■ ABOUT THIS TASK
Beneath this line is the data. Output exactly the lines from the line with "### Installation" to the line with "1. Start the", both ends included, and nothing more.

■ Dataset records

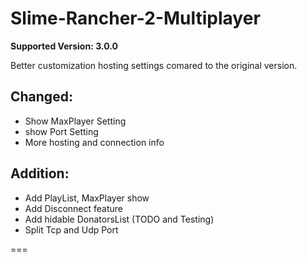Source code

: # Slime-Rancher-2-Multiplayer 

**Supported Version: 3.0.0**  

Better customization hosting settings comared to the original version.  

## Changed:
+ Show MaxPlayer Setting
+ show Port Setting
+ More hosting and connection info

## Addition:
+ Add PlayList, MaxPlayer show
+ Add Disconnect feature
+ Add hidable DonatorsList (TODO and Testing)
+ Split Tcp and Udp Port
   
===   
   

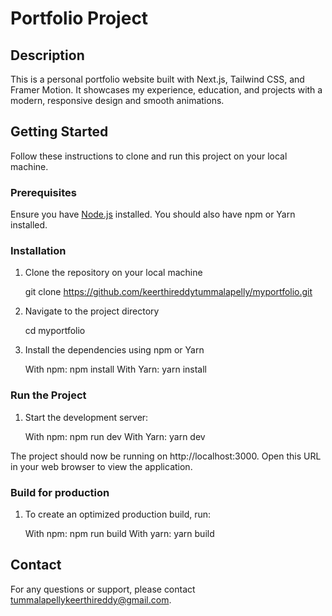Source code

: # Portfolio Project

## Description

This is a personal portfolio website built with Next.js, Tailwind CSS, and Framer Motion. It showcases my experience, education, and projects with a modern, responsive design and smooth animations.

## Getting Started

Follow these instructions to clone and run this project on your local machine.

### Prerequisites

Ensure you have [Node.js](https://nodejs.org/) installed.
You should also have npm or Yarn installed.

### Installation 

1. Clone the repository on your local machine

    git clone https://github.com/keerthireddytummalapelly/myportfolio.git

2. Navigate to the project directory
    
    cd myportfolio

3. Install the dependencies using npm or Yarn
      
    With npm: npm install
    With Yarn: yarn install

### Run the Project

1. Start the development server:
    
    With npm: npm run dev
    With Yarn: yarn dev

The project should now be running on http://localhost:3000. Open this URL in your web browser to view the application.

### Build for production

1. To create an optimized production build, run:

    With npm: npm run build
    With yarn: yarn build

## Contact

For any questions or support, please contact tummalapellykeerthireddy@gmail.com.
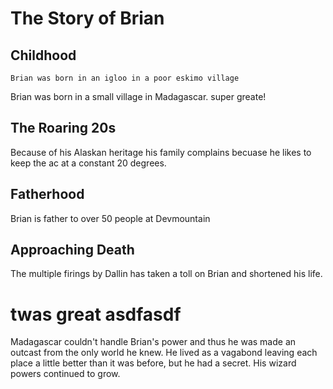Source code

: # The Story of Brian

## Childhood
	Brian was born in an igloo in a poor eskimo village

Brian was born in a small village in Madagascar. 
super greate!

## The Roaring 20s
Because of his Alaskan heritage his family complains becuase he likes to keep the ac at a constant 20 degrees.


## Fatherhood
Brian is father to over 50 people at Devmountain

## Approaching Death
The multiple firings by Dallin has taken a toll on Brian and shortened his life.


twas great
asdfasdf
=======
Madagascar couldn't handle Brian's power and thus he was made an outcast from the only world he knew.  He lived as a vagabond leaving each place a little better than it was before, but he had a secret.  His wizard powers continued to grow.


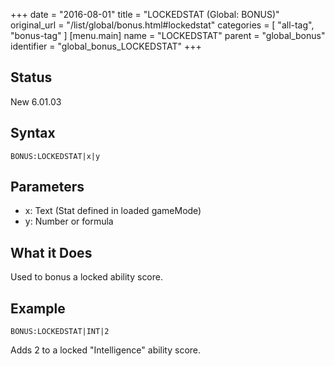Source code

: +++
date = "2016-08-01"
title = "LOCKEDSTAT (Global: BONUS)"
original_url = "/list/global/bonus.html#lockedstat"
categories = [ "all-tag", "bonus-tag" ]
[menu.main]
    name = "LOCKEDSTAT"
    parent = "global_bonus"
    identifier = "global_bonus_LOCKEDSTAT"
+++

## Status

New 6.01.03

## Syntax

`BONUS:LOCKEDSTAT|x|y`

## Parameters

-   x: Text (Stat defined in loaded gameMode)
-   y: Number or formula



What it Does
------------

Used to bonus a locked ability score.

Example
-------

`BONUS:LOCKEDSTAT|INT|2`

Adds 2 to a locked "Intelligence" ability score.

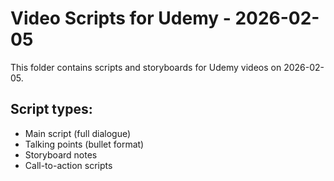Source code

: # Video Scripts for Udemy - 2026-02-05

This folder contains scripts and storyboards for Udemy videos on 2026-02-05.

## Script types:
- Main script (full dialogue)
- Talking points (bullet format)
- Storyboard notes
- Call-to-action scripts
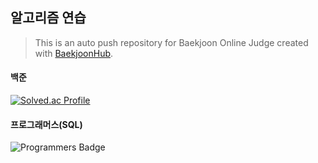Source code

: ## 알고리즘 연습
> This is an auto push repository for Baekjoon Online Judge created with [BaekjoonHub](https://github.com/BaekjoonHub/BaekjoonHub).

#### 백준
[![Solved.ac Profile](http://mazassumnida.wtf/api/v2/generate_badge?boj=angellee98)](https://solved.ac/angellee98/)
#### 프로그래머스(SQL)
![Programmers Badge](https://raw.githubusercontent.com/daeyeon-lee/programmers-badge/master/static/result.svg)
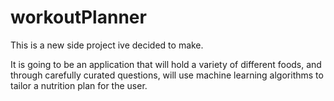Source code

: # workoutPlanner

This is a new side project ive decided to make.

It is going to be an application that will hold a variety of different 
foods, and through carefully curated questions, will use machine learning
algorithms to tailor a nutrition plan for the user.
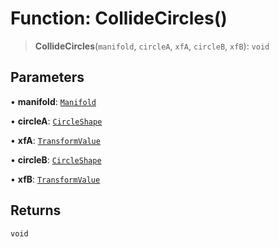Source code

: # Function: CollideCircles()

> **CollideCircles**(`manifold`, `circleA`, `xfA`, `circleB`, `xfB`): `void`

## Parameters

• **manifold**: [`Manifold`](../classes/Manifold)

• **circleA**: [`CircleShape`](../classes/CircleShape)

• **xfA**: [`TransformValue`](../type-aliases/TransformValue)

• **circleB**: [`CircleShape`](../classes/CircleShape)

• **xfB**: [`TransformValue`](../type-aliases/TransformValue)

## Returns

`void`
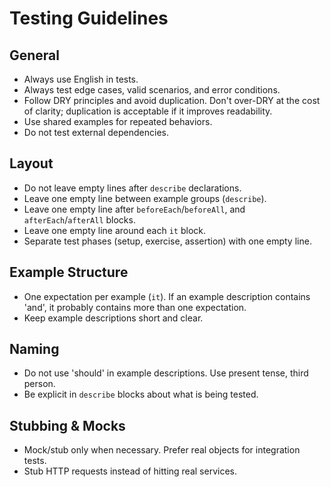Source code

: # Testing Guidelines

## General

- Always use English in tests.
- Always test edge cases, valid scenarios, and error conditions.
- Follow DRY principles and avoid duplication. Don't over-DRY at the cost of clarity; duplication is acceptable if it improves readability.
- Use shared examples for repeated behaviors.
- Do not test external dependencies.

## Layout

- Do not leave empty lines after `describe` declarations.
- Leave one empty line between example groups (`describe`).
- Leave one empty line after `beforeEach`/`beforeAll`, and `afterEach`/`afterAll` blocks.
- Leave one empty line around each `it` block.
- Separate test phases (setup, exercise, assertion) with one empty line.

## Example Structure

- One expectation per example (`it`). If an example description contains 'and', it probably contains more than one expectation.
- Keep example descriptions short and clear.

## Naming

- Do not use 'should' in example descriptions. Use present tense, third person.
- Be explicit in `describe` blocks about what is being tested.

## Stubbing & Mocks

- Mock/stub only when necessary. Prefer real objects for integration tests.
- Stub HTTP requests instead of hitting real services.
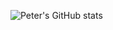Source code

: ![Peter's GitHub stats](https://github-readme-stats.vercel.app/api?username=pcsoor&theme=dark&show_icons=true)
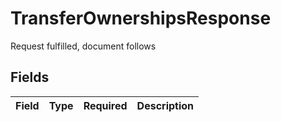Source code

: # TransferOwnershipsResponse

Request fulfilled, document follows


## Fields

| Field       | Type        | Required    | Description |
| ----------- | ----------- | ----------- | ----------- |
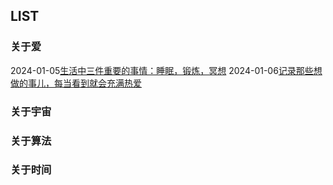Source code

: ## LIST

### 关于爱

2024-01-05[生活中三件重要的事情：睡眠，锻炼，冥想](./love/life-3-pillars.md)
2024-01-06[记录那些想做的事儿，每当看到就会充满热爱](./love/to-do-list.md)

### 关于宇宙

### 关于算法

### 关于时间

* * *

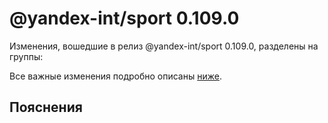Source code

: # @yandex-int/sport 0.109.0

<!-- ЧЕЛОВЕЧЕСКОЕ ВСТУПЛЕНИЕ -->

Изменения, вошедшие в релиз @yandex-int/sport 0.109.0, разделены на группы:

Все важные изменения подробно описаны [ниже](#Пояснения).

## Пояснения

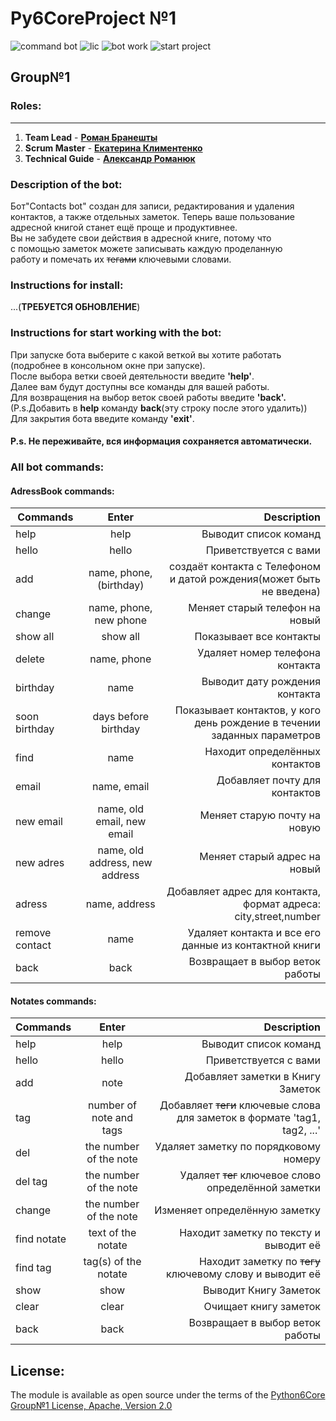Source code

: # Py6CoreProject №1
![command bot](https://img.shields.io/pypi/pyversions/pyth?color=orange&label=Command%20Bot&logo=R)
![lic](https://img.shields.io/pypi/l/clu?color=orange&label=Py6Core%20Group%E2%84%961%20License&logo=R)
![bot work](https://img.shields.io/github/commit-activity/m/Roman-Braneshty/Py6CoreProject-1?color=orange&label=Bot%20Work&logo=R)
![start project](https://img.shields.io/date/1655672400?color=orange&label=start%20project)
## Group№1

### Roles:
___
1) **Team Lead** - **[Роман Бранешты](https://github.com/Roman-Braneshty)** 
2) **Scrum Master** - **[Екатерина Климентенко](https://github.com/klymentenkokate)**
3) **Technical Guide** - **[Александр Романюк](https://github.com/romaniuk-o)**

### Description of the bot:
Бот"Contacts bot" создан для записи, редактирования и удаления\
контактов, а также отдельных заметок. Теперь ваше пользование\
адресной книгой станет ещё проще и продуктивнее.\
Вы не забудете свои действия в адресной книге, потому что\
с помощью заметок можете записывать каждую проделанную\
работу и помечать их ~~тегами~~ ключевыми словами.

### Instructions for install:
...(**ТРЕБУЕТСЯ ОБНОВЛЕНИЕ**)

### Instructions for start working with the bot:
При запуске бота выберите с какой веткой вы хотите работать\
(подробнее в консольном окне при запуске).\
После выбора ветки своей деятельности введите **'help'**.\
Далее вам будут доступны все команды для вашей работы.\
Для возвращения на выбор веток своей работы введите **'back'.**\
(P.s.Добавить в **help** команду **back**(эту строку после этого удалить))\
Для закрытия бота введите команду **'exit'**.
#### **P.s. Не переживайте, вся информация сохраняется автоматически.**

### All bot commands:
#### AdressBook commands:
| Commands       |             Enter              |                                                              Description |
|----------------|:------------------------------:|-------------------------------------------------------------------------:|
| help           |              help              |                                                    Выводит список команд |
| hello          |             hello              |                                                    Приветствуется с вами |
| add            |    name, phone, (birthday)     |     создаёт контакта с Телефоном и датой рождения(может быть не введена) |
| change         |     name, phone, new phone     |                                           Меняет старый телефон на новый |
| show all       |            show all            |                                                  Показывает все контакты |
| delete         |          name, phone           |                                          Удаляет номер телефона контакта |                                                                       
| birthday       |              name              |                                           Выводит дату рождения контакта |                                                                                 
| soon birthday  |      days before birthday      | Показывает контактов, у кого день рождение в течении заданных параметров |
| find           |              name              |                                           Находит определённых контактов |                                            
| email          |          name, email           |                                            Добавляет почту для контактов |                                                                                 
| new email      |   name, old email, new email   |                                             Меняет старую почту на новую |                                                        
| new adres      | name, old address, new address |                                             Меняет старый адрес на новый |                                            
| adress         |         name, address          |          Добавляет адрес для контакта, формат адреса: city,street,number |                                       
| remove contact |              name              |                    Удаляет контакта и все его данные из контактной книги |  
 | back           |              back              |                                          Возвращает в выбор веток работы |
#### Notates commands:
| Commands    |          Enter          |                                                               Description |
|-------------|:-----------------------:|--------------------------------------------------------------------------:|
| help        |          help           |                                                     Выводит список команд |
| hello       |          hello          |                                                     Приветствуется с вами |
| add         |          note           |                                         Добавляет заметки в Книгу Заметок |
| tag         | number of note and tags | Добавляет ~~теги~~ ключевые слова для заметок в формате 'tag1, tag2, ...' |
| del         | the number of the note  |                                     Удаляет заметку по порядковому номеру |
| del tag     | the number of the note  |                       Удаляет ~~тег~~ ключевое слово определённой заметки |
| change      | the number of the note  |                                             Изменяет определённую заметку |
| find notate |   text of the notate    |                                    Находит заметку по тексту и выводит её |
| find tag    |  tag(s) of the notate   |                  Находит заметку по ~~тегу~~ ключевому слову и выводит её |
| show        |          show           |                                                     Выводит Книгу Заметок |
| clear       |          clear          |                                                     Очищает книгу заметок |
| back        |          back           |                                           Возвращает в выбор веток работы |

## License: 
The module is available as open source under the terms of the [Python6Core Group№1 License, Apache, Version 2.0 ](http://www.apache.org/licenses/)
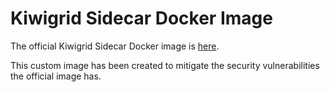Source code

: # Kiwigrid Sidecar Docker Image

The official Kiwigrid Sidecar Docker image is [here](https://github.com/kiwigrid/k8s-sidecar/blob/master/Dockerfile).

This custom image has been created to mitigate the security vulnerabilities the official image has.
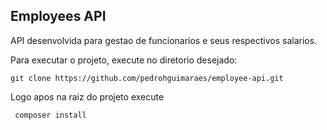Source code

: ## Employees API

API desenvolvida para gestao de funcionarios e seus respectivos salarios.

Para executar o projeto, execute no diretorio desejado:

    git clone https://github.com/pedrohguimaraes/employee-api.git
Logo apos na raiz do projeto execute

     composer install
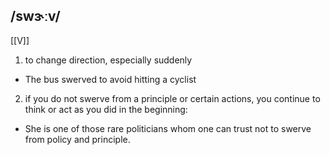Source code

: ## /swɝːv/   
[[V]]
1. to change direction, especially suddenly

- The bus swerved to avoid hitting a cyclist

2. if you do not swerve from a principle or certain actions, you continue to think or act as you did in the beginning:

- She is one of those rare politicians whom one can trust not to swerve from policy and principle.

■ OUTPUT
### Installation 

1. Clone the repository on your local machine

    git clone https://github.com/keerthireddytummalapelly/myportfolio.git

2. Navigate to the project directory
    
    cd myportfolio

3. Install the dependencies using npm or Yarn
      
    With npm: npm install
    With Yarn: yarn install

### Run the Project

1. Start the development server:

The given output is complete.